|Midday sun, January 11, 2013|
This is the time of year I like to make stock...
Summer certainly isn't the time for it!
I simmer stock for up to three days on the back of the stove - that is NOT a good summer activity!
But when the temps hover between zero and 15 degrees (that's Fahrenheit peeps!), the constant simmering liquid helps warm the house.
And the aroma? Heavenly. Drives the dog crazy :)
So, what is stock?
It's the original kitchen recycling project.
The foundational technique every chef learns.
The basis for soups, gravies and sauces.
In other words, Cooking 101.
Years ago when my husband was working at a hospital in Kansas City, the chef kept a stock pot on the back of the stove. He'd start with turkey, but then every bit of vegetable scrap generated by the kitchen staff (and this was a big hospital!) was thrown into the pot, along with additions of water as needed. Whenever stock was needed for a recipe, Chef Darrel would dip it out of the stock pot. Every five days (or so), he'd empty out the pot, save the stock, dispose of the bones/veggie pieces/etc and start over.
Our foremothers did the same thing - a pot on the back of the stove or at the edge of the fire. It was called a soup pot. Every scrap was saved and used for the soup.
And a lot like quilting, I now buy the ingredients for my stock rather than use leftovers.
We had a major winter storm move into our area on Friday, so with that forecast I hunkered down and started a pot of beef stock.
Here are the ingredients (Kav, avert your eyes until we get to the veggies):
Other beef bones: knuckle bones, steak bones, etc.
Important: the amount of ribs and bones you use depends on the size of your stock pot. I have a 20 quart pot, so I use a lot of them.
Also important: Do NOT use an aluminum pot - use stainless steel.
Joint bones or knuckle bones are especially important to include - healthy stuff in them thar bones!
2-3 celery ribs
parsley - fresh if you have it, but otherwise use parsley flakes
I like to buy carrots with the tops whenever I can find them.
But celery usually comes with leaves. Use the heart of the celery - you know, the part you throw away when you're cutting up celery sticks?
Start out by preparing the meat.
Put the ribs in a shallow pan or roasting pan and roast for one hour at 350 degrees. This browns the meat nicely and will give your stock a good color.
Meanwhile, put the rest of the bones (with or without meat on them) in your stock pot, cover with cold water and add 1/2 cup apple cider vinegar.
The vinegar leaches out wonderful minerals from those bones.
I know you're thinking "Cold water? Wouldn't hot water help the pot boil faster?". Well, maybe. But using cold water keeps your stock from getting cloudy. No one wants cloudy stock.
As your stock comes to a boil, yucky foam may form on top. Be sure to skim that off.
Now, put the lid on your pot and lower the heat on your burner so that the stock keeps moving at a bare simmer. You want to see movement, but you don't want the liquid to boil.
And this is the best part. You want that stock to simmer for at least 12 hours, up to 72 hours.
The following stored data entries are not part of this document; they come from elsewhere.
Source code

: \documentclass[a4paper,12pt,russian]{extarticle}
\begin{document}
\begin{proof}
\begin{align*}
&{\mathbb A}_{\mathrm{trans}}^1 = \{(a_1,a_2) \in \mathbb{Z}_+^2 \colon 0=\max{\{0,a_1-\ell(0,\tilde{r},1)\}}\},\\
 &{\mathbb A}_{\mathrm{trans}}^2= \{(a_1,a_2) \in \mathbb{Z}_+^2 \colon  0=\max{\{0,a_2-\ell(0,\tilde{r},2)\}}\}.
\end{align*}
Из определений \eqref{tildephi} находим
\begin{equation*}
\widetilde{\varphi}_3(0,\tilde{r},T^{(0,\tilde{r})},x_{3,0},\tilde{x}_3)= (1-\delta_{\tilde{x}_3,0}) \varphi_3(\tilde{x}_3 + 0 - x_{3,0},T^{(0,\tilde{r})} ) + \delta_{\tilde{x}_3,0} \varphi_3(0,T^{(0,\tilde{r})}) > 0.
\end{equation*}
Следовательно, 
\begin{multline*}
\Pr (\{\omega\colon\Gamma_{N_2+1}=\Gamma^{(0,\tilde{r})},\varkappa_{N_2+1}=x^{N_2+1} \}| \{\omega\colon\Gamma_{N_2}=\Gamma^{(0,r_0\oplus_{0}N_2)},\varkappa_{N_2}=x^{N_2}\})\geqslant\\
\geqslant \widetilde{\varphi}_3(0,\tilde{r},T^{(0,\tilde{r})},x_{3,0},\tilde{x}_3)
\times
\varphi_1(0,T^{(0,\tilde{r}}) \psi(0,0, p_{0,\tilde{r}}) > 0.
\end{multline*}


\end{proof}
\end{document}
Seventy-two hours??? You mean THREE DAYS?
While the stock is simmering, all the healthy stuff from your ribs, bones, meat and veggies are blending together into the best stock you've ever had.
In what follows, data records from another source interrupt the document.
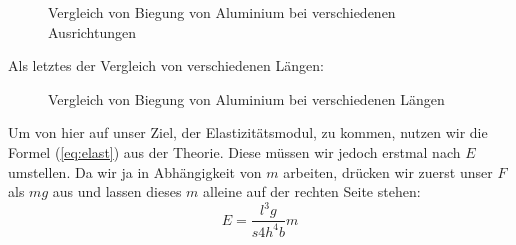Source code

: \documentclass[11pt,a4paper]{article}
\begin{document}
\begin{figure}[h]
\centering
{}
\renewcommand\thefigure{2}
\caption[Vergleich von Biegung von Aluminium bei verschiedenen Ausrichtungen]{Vergleich von Biegung von Aluminium bei verschiedenen Ausrichtungen}
\label{Abb:2}
\end{figure}

\pagebreak

Als letztes der Vergleich von verschiedenen L\"angen:
\begin{figure}[h]
\centering
{}
\renewcommand\thefigure{3}
\caption[Vergleich von Biegung von Aluminium bei verschiedenen L\"angen]{Vergleich von Biegung von Aluminium bei verschiedenen L\"angen}
\label{Abb:3}
\end{figure}

\pagebreak

Um von hier auf unser Ziel, der Elastizit\"atsmodul, zu kommen, nutzen wir die Formel (\ref{eq:elast}) aus der Theorie. Diese m\"ussen wir jedoch erstmal nach $E$ umstellen. Da wir ja in Abh\"angigkeit von $m$ arbeiten, dr\"ucken wir zuerst unser $F$ als $mg$ aus und lassen dieses $m$ alleine auf der rechten Seite stehen:
\[
E=\frac{l^3g}{s4h^4b}m
\]
\end{document}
This time I let my stock simmer about 36 hours. It turned out a beautiful amber color. As it cooks longer, it gets darker. My last batch was so dark brown it was nearly black.
About thirty minutes before your stock is done simmering, add the parsley. (And I have to admit, I often forget this step.)
When the stock is done, it's time to store it.
First, remove the bones with tongs, and then strain the liquid through a colander or sieve.
If you're going to freeze your stock, cool it thoroughly in your fridge. Remove the fat that congeals on the top, and then put the stock into freezer containers.
Don't be surprised if your stock resembles brown jello. That's good. It means there's plenty of gelatin in your stock.
I don't have room in my fridge to let the stock cool, so I can mine in pint jars. It's necessary to use steam pressure canning - don't even try to use the water bath method like you do for tomatoes.
Here's what my winter storm project looked like at the end:
|The jars weren't quite cool when I took this picture -|
the solid fat rises to the top and you can remove it before
using the stock.
Oh, and the fun and frugal part? This fits the January requirements I shared last week: low cost, tasty, and low calorie.
Ten calories per cup worth of low calorie. Now that's the kind of frugal I like!
One more thing - you can use this same concept to make chicken/turkey stock and vegetable stock. The only differences are to cook the chicken/turkey stock for only about 12 hours.
The vegetable stock is made from the leftovers of cleaning veggies to eat - peels, stems, leaves, etc. Add water and cook for about 2 hours.
So, how about it? Are you ready to plunge into the world of making stock?